TASK DIRECTIONS —
Below is some data; print it all back exactly.

AVAILABLE RECORDS —
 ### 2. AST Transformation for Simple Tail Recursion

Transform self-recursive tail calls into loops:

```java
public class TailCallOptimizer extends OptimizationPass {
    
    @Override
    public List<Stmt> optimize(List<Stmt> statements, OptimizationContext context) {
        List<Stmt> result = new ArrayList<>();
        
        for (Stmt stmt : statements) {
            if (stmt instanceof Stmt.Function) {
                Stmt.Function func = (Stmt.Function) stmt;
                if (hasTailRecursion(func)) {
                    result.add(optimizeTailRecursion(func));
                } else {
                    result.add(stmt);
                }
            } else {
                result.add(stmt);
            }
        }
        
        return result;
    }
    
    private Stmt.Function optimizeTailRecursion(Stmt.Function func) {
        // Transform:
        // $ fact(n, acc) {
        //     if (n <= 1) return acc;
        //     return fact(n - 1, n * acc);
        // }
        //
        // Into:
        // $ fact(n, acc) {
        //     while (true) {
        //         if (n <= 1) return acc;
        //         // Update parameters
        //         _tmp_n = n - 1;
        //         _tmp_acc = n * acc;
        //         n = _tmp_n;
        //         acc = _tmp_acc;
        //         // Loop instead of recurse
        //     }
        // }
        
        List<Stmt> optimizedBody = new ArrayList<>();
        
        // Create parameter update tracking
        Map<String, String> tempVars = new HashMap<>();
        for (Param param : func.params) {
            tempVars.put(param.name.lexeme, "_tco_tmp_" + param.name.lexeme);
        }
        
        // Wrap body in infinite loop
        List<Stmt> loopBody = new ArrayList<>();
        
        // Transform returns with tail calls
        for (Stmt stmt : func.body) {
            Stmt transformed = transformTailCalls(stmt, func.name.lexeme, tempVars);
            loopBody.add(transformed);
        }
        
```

RESPONSE FOR THIS EXERCISE —
 ### 2. AST Transformation for Simple Tail Recursion

Transform self-recursive tail calls into loops:

```java
public class TailCallOptimizer extends OptimizationPass {
    
    @Override
    public List<Stmt> optimize(List<Stmt> statements, OptimizationContext context) {
        List<Stmt> result = new ArrayList<>();
        
        for (Stmt stmt : statements) {
            if (stmt instanceof Stmt.Function) {
                Stmt.Function func = (Stmt.Function) stmt;
                if (hasTailRecursion(func)) {
                    result.add(optimizeTailRecursion(func));
                } else {
                    result.add(stmt);
                }
            } else {
                result.add(stmt);
            }
        }
        
        return result;
    }
    
    private Stmt.Function optimizeTailRecursion(Stmt.Function func) {
        // Transform:
        // $ fact(n, acc) {
        //     if (n <= 1) return acc;
        //     return fact(n - 1, n * acc);
        // }
        //
        // Into:
        // $ fact(n, acc) {
        //     while (true) {
        //         if (n <= 1) return acc;
        //         // Update parameters
        //         _tmp_n = n - 1;
        //         _tmp_acc = n * acc;
        //         n = _tmp_n;
        //         acc = _tmp_acc;
        //         // Loop instead of recurse
        //     }
        // }
        
        List<Stmt> optimizedBody = new ArrayList<>();
        
        // Create parameter update tracking
        Map<String, String> tempVars = new HashMap<>();
        for (Param param : func.params) {
            tempVars.put(param.name.lexeme, "_tco_tmp_" + param.name.lexeme);
        }
        
        // Wrap body in infinite loop
        List<Stmt> loopBody = new ArrayList<>();
        
        // Transform returns with tail calls
        for (Stmt stmt : func.body) {
            Stmt transformed = transformTailCalls(stmt, func.name.lexeme, tempVars);
            loopBody.add(transformed);
        }
        
```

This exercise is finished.